## Work required
Your answer should consist only of the lines below from the one with "explizit angegeben wird." through the one with "Generierung des Datenbankpassworts.", copied exactly.

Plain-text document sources
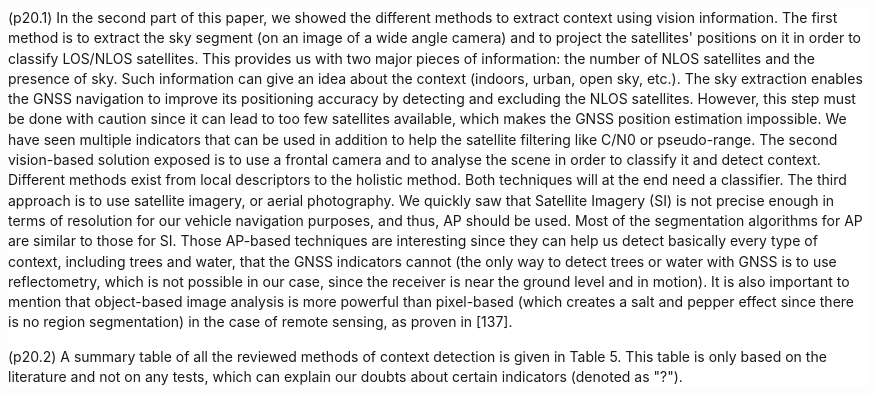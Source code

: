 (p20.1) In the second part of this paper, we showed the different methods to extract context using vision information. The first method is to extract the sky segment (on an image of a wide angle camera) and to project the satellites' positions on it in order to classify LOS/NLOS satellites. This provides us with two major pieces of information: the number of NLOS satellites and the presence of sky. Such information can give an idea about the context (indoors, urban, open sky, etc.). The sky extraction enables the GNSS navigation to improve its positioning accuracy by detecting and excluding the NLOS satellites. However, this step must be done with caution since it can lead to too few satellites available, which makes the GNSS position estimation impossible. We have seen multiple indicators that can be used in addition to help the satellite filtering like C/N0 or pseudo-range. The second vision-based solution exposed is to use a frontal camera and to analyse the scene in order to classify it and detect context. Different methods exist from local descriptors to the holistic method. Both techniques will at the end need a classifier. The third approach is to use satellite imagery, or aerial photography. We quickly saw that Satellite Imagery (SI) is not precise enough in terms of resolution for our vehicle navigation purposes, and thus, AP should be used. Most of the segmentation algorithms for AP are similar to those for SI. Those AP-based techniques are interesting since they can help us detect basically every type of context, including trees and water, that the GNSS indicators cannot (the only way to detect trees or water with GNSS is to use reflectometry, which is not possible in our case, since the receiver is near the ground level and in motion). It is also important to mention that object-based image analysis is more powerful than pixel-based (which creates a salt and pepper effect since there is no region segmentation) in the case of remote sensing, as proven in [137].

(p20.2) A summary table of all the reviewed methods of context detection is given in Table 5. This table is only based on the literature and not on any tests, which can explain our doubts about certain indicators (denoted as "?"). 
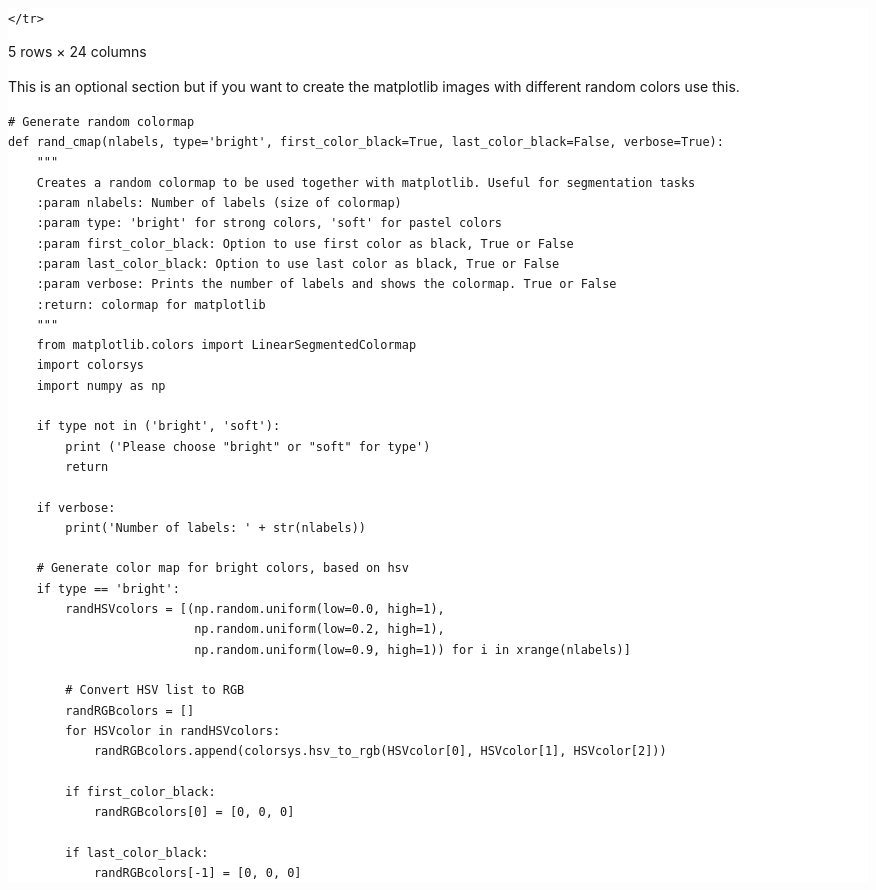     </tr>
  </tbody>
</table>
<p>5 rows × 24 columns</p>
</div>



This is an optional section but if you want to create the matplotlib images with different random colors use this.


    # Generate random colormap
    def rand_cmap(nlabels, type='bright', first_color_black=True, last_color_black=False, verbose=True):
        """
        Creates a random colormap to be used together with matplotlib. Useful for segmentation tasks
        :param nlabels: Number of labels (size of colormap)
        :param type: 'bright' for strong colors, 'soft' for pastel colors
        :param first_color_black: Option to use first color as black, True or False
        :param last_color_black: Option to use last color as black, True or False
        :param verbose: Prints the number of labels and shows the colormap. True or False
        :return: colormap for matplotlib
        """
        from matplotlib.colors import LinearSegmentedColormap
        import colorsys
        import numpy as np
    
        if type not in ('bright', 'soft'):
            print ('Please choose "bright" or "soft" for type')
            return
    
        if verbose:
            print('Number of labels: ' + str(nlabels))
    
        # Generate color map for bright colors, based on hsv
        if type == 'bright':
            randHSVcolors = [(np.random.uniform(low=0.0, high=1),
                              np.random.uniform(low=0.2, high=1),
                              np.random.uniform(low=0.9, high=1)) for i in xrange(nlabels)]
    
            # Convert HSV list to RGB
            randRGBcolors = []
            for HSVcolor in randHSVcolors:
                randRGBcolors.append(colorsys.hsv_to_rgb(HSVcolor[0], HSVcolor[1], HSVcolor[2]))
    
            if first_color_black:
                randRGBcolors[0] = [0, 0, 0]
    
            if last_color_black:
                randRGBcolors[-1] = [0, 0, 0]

==

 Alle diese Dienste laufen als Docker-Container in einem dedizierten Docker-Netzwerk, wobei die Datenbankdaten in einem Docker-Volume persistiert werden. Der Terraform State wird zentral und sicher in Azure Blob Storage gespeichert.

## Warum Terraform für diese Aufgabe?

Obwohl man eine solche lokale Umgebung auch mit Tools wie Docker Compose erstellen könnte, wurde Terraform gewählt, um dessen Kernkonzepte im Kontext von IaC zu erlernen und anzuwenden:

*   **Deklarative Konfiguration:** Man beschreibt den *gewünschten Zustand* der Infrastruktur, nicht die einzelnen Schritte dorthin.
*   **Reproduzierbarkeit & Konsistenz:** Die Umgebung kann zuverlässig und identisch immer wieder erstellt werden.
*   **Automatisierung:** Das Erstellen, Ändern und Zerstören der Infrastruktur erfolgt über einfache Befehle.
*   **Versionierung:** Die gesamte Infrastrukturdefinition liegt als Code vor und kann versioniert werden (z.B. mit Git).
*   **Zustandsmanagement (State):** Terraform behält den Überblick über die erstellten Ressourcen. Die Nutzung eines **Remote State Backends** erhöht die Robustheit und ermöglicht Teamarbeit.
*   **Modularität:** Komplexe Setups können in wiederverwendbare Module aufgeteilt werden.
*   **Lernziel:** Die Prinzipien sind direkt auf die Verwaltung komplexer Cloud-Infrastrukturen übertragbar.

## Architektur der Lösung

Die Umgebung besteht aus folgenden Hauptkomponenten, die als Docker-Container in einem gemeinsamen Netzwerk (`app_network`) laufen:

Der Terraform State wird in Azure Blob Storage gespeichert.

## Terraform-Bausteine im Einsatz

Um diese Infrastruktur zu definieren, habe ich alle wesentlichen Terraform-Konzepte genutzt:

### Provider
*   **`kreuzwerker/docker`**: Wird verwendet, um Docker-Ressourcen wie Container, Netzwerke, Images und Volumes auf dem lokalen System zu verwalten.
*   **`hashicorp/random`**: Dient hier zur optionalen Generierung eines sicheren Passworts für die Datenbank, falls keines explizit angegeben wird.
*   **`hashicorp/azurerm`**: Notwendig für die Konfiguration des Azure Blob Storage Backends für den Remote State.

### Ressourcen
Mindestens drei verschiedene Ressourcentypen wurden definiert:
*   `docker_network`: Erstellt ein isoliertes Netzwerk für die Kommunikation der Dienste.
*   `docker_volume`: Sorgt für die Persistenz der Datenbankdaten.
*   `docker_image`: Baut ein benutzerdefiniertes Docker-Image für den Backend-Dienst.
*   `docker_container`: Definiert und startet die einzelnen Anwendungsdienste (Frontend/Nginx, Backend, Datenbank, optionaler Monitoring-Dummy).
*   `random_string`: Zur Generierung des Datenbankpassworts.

## Answer to this task
*   **`hashicorp/random`**: Dient hier zur optionalen Generierung eines sicheren Passworts für die Datenbank, falls keines explizit angegeben wird.
*   **`hashicorp/azurerm`**: Notwendig für die Konfiguration des Azure Blob Storage Backends für den Remote State.

### Ressourcen
Mindestens drei verschiedene Ressourcentypen wurden definiert:
*   `docker_network`: Erstellt ein isoliertes Netzwerk für die Kommunikation der Dienste.
*   `docker_volume`: Sorgt für die Persistenz der Datenbankdaten.
*   `docker_image`: Baut ein benutzerdefiniertes Docker-Image für den Backend-Dienst.
*   `docker_container`: Definiert und startet die einzelnen Anwendungsdienste (Frontend/Nginx, Backend, Datenbank, optionaler Monitoring-Dummy).
*   `random_string`: Zur Generierung des Datenbankpassworts.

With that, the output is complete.